Taking the decision to stop the flow of information or communication with others for a period of time does not have the same meaning — nor does it involve the same effort — for all generations. Fátima Martinez López, a marketing and social media consultant, points out that Generation Z is very used to blocking and that while blocking in real life is usually permanent, digital blocking can be momentary. “Being able to block is good to avoid being or feeling aggrieved. But as we have said, muting is also great, because it can generate fewer problems than blocking, since by muting the other person doesn’t find out and therefore no conflict is generated.”

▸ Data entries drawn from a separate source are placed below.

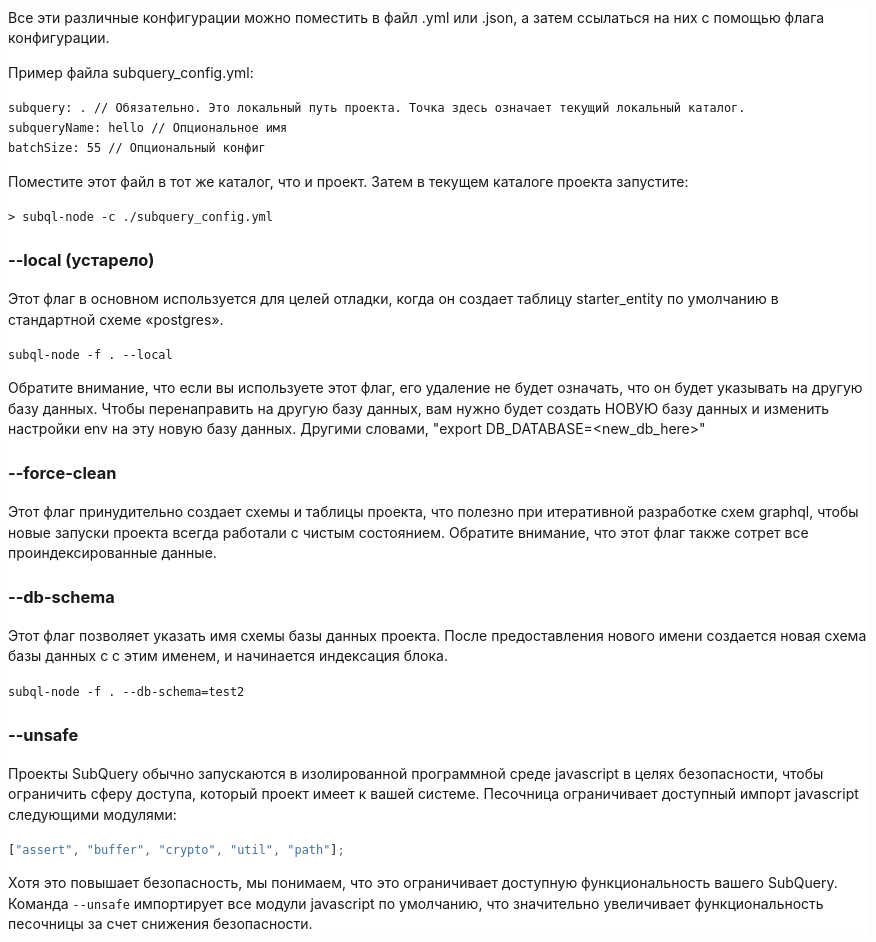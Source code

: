 Все эти различные конфигурации можно поместить в файл .yml или .json, а затем ссылаться на них с помощью флага конфигурации.

Пример файла subquery_config.yml:

```shell
subquery: . // Обязательно. Это локальный путь проекта. Точка здесь означает текущий локальный каталог.
subqueryName: hello // Опциональное имя
batchSize: 55 // Опциональный конфиг
```

Поместите этот файл в тот же каталог, что и проект. Затем в текущем каталоге проекта запустите:

```shell
> subql-node -c ./subquery_config.yml
```

### --local (устарело)

Этот флаг в основном используется для целей отладки, когда он создает таблицу starter_entity по умолчанию в стандартной схеме «postgres».

```shell
subql-node -f . --local
```

Обратите внимание, что если вы используете этот флаг, его удаление не будет означать, что он будет указывать на другую базу данных. Чтобы перенаправить на другую базу данных, вам нужно будет создать НОВУЮ базу данных и изменить настройки env на эту новую базу данных. Другими словами, "export DB_DATABASE=<new_db_here>"

### --force-clean

Этот флаг принудительно создает схемы и таблицы проекта, что полезно при итеративной разработке схем graphql, чтобы новые запуски проекта всегда работали с чистым состоянием. Обратите внимание, что этот флаг также сотрет все проиндексированные данные.

### --db-schema

Этот флаг позволяет указать имя схемы базы данных проекта. После предоставления нового имени создается новая схема базы данных с с этим именем, и начинается индексация блока.

```shell
subql-node -f . --db-schema=test2
```

### --unsafe

Проекты SubQuery обычно запускаются в изолированной программной среде javascript в целях безопасности, чтобы ограничить сферу доступа, который проект имеет к вашей системе. Песочница ограничивает доступный импорт javascript следующими модулями:

```javascript
["assert", "buffer", "crypto", "util", "path"];
```

Хотя это повышает безопасность, мы понимаем, что это ограничивает доступную функциональность вашего SubQuery. Команда `--unsafe` импортирует все модули javascript по умолчанию, что значительно увеличивает функциональность песочницы за счет снижения безопасности.

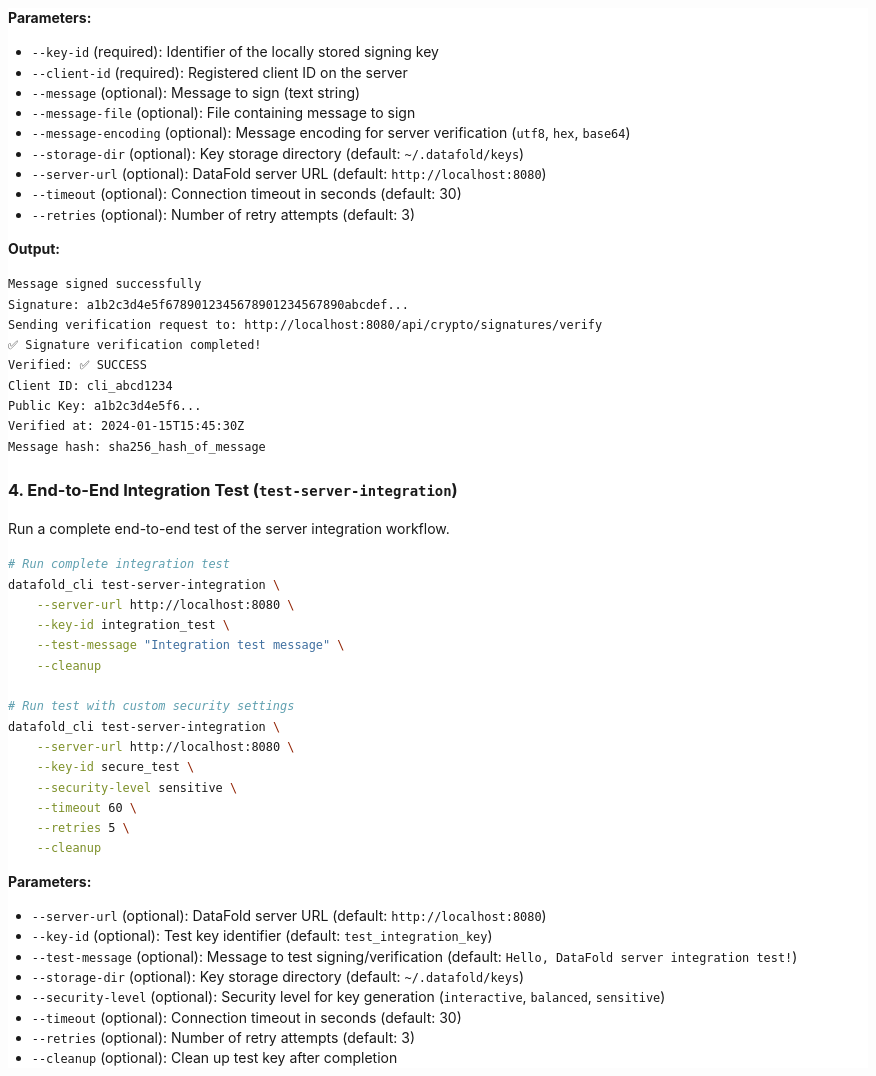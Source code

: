 **Parameters:**
- `--key-id` (required): Identifier of the locally stored signing key
- `--client-id` (required): Registered client ID on the server
- `--message` (optional): Message to sign (text string)
- `--message-file` (optional): File containing message to sign
- `--message-encoding` (optional): Message encoding for server verification (`utf8`, `hex`, `base64`)
- `--storage-dir` (optional): Key storage directory (default: `~/.datafold/keys`)
- `--server-url` (optional): DataFold server URL (default: `http://localhost:8080`)
- `--timeout` (optional): Connection timeout in seconds (default: 30)
- `--retries` (optional): Number of retry attempts (default: 3)

**Output:**
```
Message signed successfully
Signature: a1b2c3d4e5f6789012345678901234567890abcdef...
Sending verification request to: http://localhost:8080/api/crypto/signatures/verify
✅ Signature verification completed!
Verified: ✅ SUCCESS
Client ID: cli_abcd1234
Public Key: a1b2c3d4e5f6...
Verified at: 2024-01-15T15:45:30Z
Message hash: sha256_hash_of_message
```

### 4. End-to-End Integration Test (`test-server-integration`)

Run a complete end-to-end test of the server integration workflow.

```bash
# Run complete integration test
datafold_cli test-server-integration \
    --server-url http://localhost:8080 \
    --key-id integration_test \
    --test-message "Integration test message" \
    --cleanup

# Run test with custom security settings
datafold_cli test-server-integration \
    --server-url http://localhost:8080 \
    --key-id secure_test \
    --security-level sensitive \
    --timeout 60 \
    --retries 5 \
    --cleanup
```

**Parameters:**
- `--server-url` (optional): DataFold server URL (default: `http://localhost:8080`)
- `--key-id` (optional): Test key identifier (default: `test_integration_key`)
- `--test-message` (optional): Message to test signing/verification (default: `Hello, DataFold server integration test!`)
- `--storage-dir` (optional): Key storage directory (default: `~/.datafold/keys`)
- `--security-level` (optional): Security level for key generation (`interactive`, `balanced`, `sensitive`)
- `--timeout` (optional): Connection timeout in seconds (default: 30)
- `--retries` (optional): Number of retry attempts (default: 3)
- `--cleanup` (optional): Clean up test key after completion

Experts also insist on avoiding self-deception. Do not block and then try to see that information in other ways: it is important not to resort to fake accounts — Instagram has an estimated 95 million fake profiles, a figure that represents approximately 9.5% of the total user base — to continue observing the content that the person who has been blocked uploads to their networks, something that is more common than it might seem and that even the model Kendall Jenner has admitted to doing. “Blocking brings peace and is vital for mental health. It is essential to stop feeling guilty for blocking, as it serves to stem the emotional addiction,” stresses Ferreiro.
In many cases, turning ‘off’ is the only way to continue ‘on.’